Marie-Monique Robin signe ses e-mails "M2R", pour aller plus vite, et mène des enquêtes extralongues, pour frapper plus fort. Les traits tirés mais l'énergie intacte, cette journaliste indépendante de 48 ans vit à 100 à l'heure. Tout juste rentrée du Canada, elle a rendez-vous avec une télévision japonaise, puis doit filer dans le sud de la France pour des conférences. Tout cela pour Le Monde selon Monsanto, un documentaire choc doublé d'un livre du même nom (éd. La Découverte/Arte Editions) dans lesquels cette baroudeuse habituée aux sujets "impossibles" (trafic d'organes, torture...) s'en prend à l'entreprise américaine, leader mondial des OGM.
M2R, qui a consacré trois ans à cette enquête, accuse Monsanto des pires manigances pour vendre ses produits, notamment ses semences transgéniques et son herbicide Roundup, au mépris de toute considération sanitaire. Résultat : le livre, dont L'Express avait publié des extraits en avant-première (à lire ici), s'est déjà vendu à 80 000 exemplaires. Il est en cours de traduction dans neuf langues. Quant au documentaire, diffusé sur Arte le 11 mars (près de 1,6 million de spectateurs, un record), il a été vendu dans 10 pays et s'aventure sur les "terres" de Monsanto, aux Etats-Unis (sortie du DVD au début de juillet) et au Canada.
Si Marie-Monique Robin tient un blog sur www.arte.tv, c'est autant pour maintenir le lien avec son public que pour répondre aux attaques sur le Web, "tellement systématiques qu'elles semblent orchestrées". Tentatives de décrédibilisation, insultes, commentaires agressifs... "Bizarrement, ce sont les mêmes pseudos qui reviennent, note-t-elle. Et, quand je les invite à venir débattre en public, il n'y a plus personne..."
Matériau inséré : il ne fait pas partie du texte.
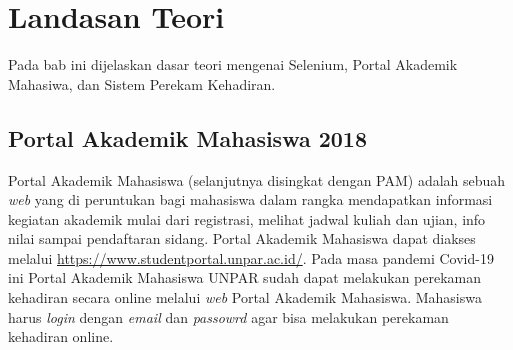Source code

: \chapter{Landasan Teori}
\label{chap:teori}
Pada bab ini dijelaskan dasar teori mengenai Selenium, Portal Akademik Mahasiwa, dan Sistem Perekam Kehadiran. 

\section{Portal Akademik Mahasiswa 2018}
\label{sec:pam} 
Portal Akademik Mahasiswa (selanjutnya disingkat dengan PAM) adalah sebuah \textit{web} yang di peruntukan bagi mahasiswa dalam rangka mendapatkan informasi kegiatan akademik mulai dari registrasi, melihat jadwal kuliah dan ujian, info nilai sampai pendaftaran sidang\cite{portalunpar}. Portal Akademik Mahasiswa dapat diakses melalui \url{https://www.studentportal.unpar.ac.id/}. Pada masa pandemi Covid-19 ini Portal Akademik Mahasiswa UNPAR sudah dapat melakukan perekaman kehadiran secara online melalui \textit{web} Portal Akademik Mahasiswa. Mahasiswa harus \textit{login} dengan \textit{email} dan \textit{passowrd} agar bisa melakukan perekaman kehadiran online.

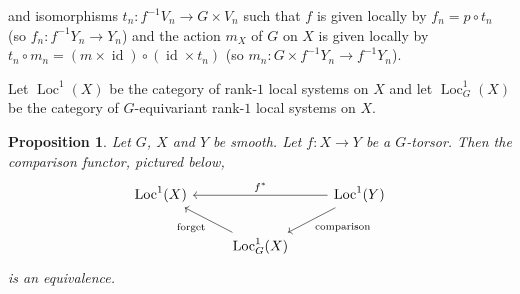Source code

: \documentclass[10pt]{amsart}
\theoremstyle{plain}
\newtheorem{proposition}[theorem]{Proposition}
\theoremstyle{definition}
\DeclareMathOperator{\id}{id}
\DeclareMathOperator{\Loc}{Loc}
\begin{document}
and isomorphisms ${t}_n : f^{-1}{V}_n \to {G}\times {V}_n$ such that  ${f}$ is given locally by ${f}_n = p \circ {t}_n$ (so ${f}_n : {f}^{-1}{Y}_n \to {Y}_n$) and the action ${m}_{X}$ of ${G}$ on ${X}$ is given locally by ${t}_n \circ {m}_n =  ({m} \times \id) \circ (\id\times{t}_n)$ (so ${m}_n : {G}\times{f}^{-1}{Y}_n \to {f}^{-1}{Y}_n$). 

Let $\Loc^1(X)$ be the category of rank-$1$ local systems on $X$ and let $\Loc_G^1(X)$ be the category of $G$-equivariant rank-$1$ local systems on $X$.

\begin{proposition}
Let $G$, $X$ and $Y$ be smooth.
Let $f : X \to Y$ be a $G$-torsor.
Then the comparison functor, pictured below,
\[
\begin{tikzcd}
\Loc^1(X) 
&&\arrow{ll}[swap]{f^*} 
\Loc^1(Y) \arrow{dl}{\text{comparison}}\\
& \arrow{ul}{\text{forget}} \Loc^1_G(X) & 
\end{tikzcd}
\]
is an equivalence.
\end{proposition}
\end{document}
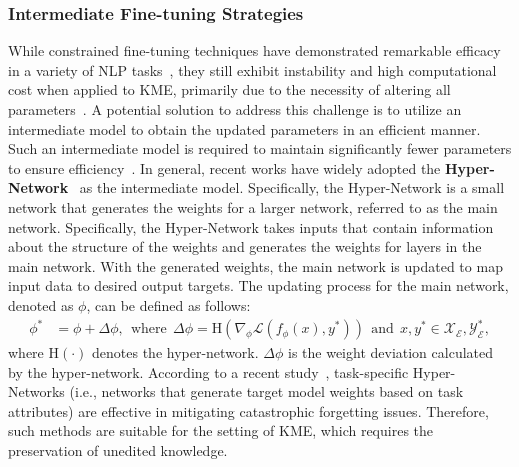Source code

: \documentclass[acmsmall, screen]{acmart}
\begin{document}
\subsubsection{\textbf{Intermediate Fine-tuning Strategies}}
While constrained fine-tuning techniques have demonstrated remarkable efficacy in a variety of NLP tasks~\cite{wortsman2022robust,ziegler2019fine,bakker2022fine}, they still exhibit instability and high computational cost when applied to KME, primarily due to the necessity of altering all parameters~\cite{yao2023editing}. A potential solution to address this challenge is to utilize an intermediate model to obtain the updated parameters in an efficient manner. Such an intermediate model is required to maintain significantly fewer parameters to ensure efficiency~\cite{cheng2023editing}. In general, recent works have widely adopted the \textbf{Hyper-Network}~\cite{ha2016hypernetworks} as the intermediate model. Specifically, the Hyper-Network is a small network that generates the weights for a larger network, referred to as the main network. Specifically, the Hyper-Network takes inputs that contain information about the structure of the weights and generates the weights for layers in the main network. 
With the generated weights, the main network is updated to map input data to desired output targets. The updating process for the main network, denoted as $\phi$, can be defined as follows:
\begin{equation}
\begin{aligned}
     \phi^*&=\phi + \Delta\phi, \ \ \text{where}\ \ 
     \Delta\phi= \text{H}(\nabla_\phi\mathcal{L} (f_{\phi}(x), y^{*})) \ \  \text{and} \ \ 
    x, y^* \in \mathcal{X}_\mathcal{E}, \mathcal{Y}^*_\mathcal{E},
\end{aligned}
\end{equation}
where $\text{H}(\cdot)$ denotes the hyper-network. $\Delta\phi$ is the weight deviation calculated by the hyper-network. According to a recent study~\cite{vonoswald2022continual}, task-specific Hyper-Networks (i.e., networks that generate target model weights based on task attributes) are effective in mitigating catastrophic forgetting issues. Therefore, such methods are suitable for the setting of KME, which requires the preservation of unedited knowledge. 
\end{document}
L'auteur craignait une réaction fracassante de la multinationale de Saint Louis (Missouri). Surprise : celle-ci ne s'est toujours pas manifestée. M2R reste malgré tout sur ses gardes, convaincue que les attaques, "inévitables", sont pour bientôt. Elle sait qu'elle pourra alors compter sur de solides soutiens, au premier rang desquels Nicolas Hulot et José Bové. "Ce film est un excellent outil pédagogique", assure l'ancien porte-parole de la Confédération paysanne.
Ce succès ignore les clivages habituels. Ainsi, au début d'avril, en plein débat sur les OGM, le sénateur UMP Jean-François Le Grand, le "Monsieur OGM" du Grenelle de l'environnement, a écrit au président de son groupe, Henri de Raincourt, pour dénoncer les pratiques de lobbys qui "actionnent" les parlementaires et pour clamer son refus de "céder à la fatalité d'un monde selon Monsanto". "J'ai vu le film et j'ai été vraiment impressionné", témoigne- t-il, notant que certains de ses collègues ont, eux aussi, été "ébranlés". "Mais je ne peux pas donner de noms", ajoute-t-il.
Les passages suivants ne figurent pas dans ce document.